这一个吐温惊人地极具当代精神,不论表现在他对美国海外军事干涉的痛心与愤怒,还是他朝华尔街大亨们的口诛笔伐。虽然这本自传中也有一部分朴实无华的故事,但是吐温的一些对美国人生活的观察描述是如此尖刻—— 在某处他称美国士兵是“制服统一的刺客们”——以至于他的后代们和编辑们,甚至是这位作者自己 ,害怕如果不加保留地发表这些看法,会严重损害他的声誉。
“在第一、第二、第三直到第四版中,所有合乎理智,正确合理的观点表达必须剔除,”吐温在1906年主持了这些修订。“一个世纪以后,也许会有一个市场能够销售这种货物。没有必要着急。我们就拭目以待吧。”

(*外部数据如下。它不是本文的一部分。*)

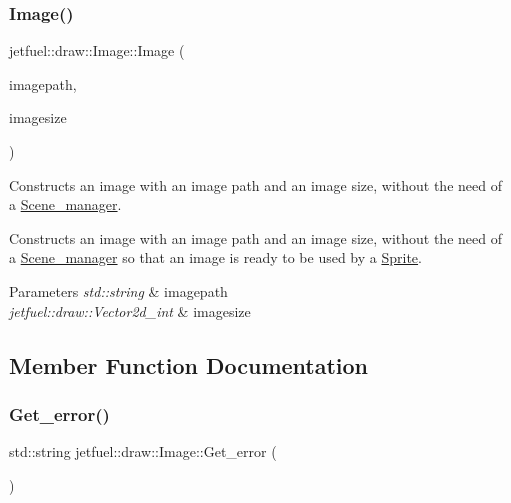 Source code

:\subsubsection{\texorpdfstring{Image()}{Image()}\hspace{0.1cm}{\footnotesize\ttfamily [3/3]}}
{\footnotesize\ttfamily jetfuel\+::draw\+::\+Image\+::\+Image (\begin{DoxyParamCaption}\item[{const std\+::string}]{imagepath,  }\item[{const \hyperlink{classjetfuel_1_1draw_1_1Vector2d}{Vector2d\+\_\+int}}]{imagesize }\end{DoxyParamCaption})}



Constructs an image with an image path and an image size, without the need of a \hyperlink{classjetfuel_1_1draw_1_1Scene__manager}{Scene\+\_\+manager}. 

Constructs an image with an image path and an image size, without the need of a \hyperlink{classjetfuel_1_1draw_1_1Scene__manager}{Scene\+\_\+manager} so that an image is ready to be used by a \hyperlink{classjetfuel_1_1draw_1_1Sprite}{Sprite}.


\begin{DoxyParams}{Parameters}
{\em std\+::string} & imagepath \\
\hline
{\em jetfuel\+::draw\+::\+Vector2d\+\_\+int} & imagesize \\
\hline
\end{DoxyParams}


\subsection{Member Function Documentation}
\mbox{\label{classjetfuel_1_1draw_1_1Image_a4014f980cf67b0716b57b48f7a98020e}} 
\subsubsection{\texorpdfstring{Get\+\_\+error()}{Get\_error()}}
{\footnotesize\ttfamily std\+::string jetfuel\+::draw\+::\+Image\+::\+Get\+\_\+error (\begin{DoxyParamCaption}{ }\end{DoxyParamCaption})\hspace{0.3cm}{\ttfamily [inline]}}



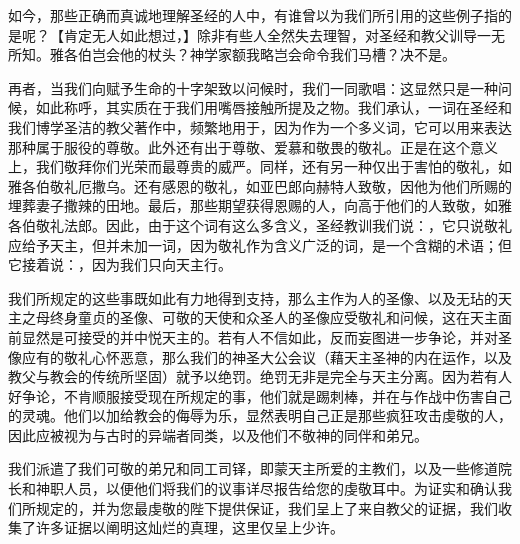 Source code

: 如今，那些正确而真诚地理解圣经的人中，有谁曾以为我们所引用的这些例子指的是呢？【肯定无人如此想过，】除非有些人全然失去理智，对圣经和教父训导一无所知。雅各伯岂会他的杖头？神学家额我略岂会命令我们马槽？决不是。\par

再者，当我们向赋予生命的十字架致以问候时，我们一同歌唱：这显然只是一种问候，如此称呼，其实质在于我们用嘴唇接触所提及之物。我们承认，一词在圣经和我们博学圣洁的教父著作中，频繁地用于，因为作为一个多义词，它可以用来表达那种属于服役的尊敬。此外还有出于尊敬、爱慕和敬畏的敬礼。正是在这个意义上，我们敬拜你们光荣而最尊贵的威严。同样，还有另一种仅出于害怕的敬礼，如雅各伯敬礼厄撒乌。还有感恩的敬礼，如亚巴郎向赫特人致敬，因他为他们所赐的埋葬妻子撒辣的田地。最后，那些期望获得恩赐的人，向高于他们的人致敬，如雅各伯敬礼法郎。因此，由于这个词有这么多含义，圣经教训我们说：，它只说敬礼应给予天主，但并未加一词，因为敬礼作为含义广泛的词，是一个含糊的术语；但它接着说：，因为我们只向天主行。\par

我们所规定的这些事既如此有力地得到支持，那么主作为人的圣像、以及无玷的天主之母终身童贞的圣像、可敬的天使和众圣人的圣像应受敬礼和问候，这在天主面前显然是可接受的并中悦天主的。若有人不信如此，反而妄图进一步争论，并对圣像应有的敬礼心怀恶意，那么我们的神圣大公会议（藉天主圣神的内在运作，以及教父与教会的传统所坚固）就予以绝罚。绝罚无非是完全与天主分离。因为若有人好争论，不肯顺服接受现在所规定的事，他们就是踢刺棒，并在与作战中伤害自己的灵魂。他们以加给教会的侮辱为乐，显然表明自己正是那些疯狂攻击虔敬的人，因此应被视为与古时的异端者同类，以及他们不敬神的同伴和弟兄。\par

我们派遣了我们可敬的弟兄和同工司铎，即蒙天主所爱的主教们，以及一些修道院长和神职人员，以便他们将我们的议事详尽报告给您的虔敬耳中。为证实和确认我们所规定的，并为您最虔敬的陛下提供保证，我们呈上了来自教父的证据，我们收集了许多证据以阐明这灿烂的真理，这里仅呈上少许。\par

吐温当年的决定即将接受检验,在十一月份加州大学出版社将会出版三卷本共计50万字的“马克·吐温自传”第一卷。在吐温去世的四年以前,他以向速记员口述的方式完成了全书的大部分,当时是1910年4月21日,吐温74岁。他声称说出他的回忆和观念,比写下来更好,因为这能使这本自传的笔调更自然,更口语化,更真诚。看过手稿的吐温学家们也赞同这一做法。
在今日的流行文化中,人们将吐温看作“不卖炸鸡的桑德斯上校,善于讲故事的慈祥大伯,”这是“马克·吐温这一生”的作者荣·鲍厄斯在电话采访中说的话。“他已经被揉搓擦洗净化了,这么多年来,他的激情好像已经被人们遗忘了。但是现在他正对我们说话,完全没有任何过滤筛选,充斥其间的恰恰是我们所遗忘的,他那汹涌狂躁,永无止息的激情。”
下周英国的文学杂志格兰塔将会刊载这本自传的一个章节,标题为“农场”。在此章节中,吐温回忆在他的童年时代去他密苏里农场的舅舅家,在那里奴隶制和奴隶引起了他深深的思考,这段经历之后成了“哈克贝瑞·芬”的故事模板,吐温对这段回忆有着普鲁斯特式的冥思,只不过以西瓜和枫树液代替了普鲁斯特的小玛德莱娜蛋糕。
“现在我脑中还是能浮现农场的景象,清晰异常,”他写道。“我能看到它所有的角落,一切的细节。”对于奴隶制度,他写道“肤色和境况的不同插入了一条微妙的分割线”于他和黑人小伙伴之间,但他同时承认:“在我还是个上学的男孩时,完全没有任何对奴隶制的厌恶。我并不觉得奴隶制有什么不对的地方。”
在1924,1940和1959年,吐温的自传以不同版本出版。但是最早负责此书的编辑阿尔伯特·贝吉楼·佩恩是个拘泥于礼仪伦理的顽固之人,他把所有他认为具有冒犯性的内容全部删去;他的继任者们强加给此书编年体的从摇篮到坟墓的编排方式,而这正是吐温特别抵触的,他们还将吐温独具特色的标点使用方式加以变更,删去他们认为无趣的额外内容,大体上这些版本屈从于吐温女儿克拉拉维护父亲形象的意愿,她死于1962年。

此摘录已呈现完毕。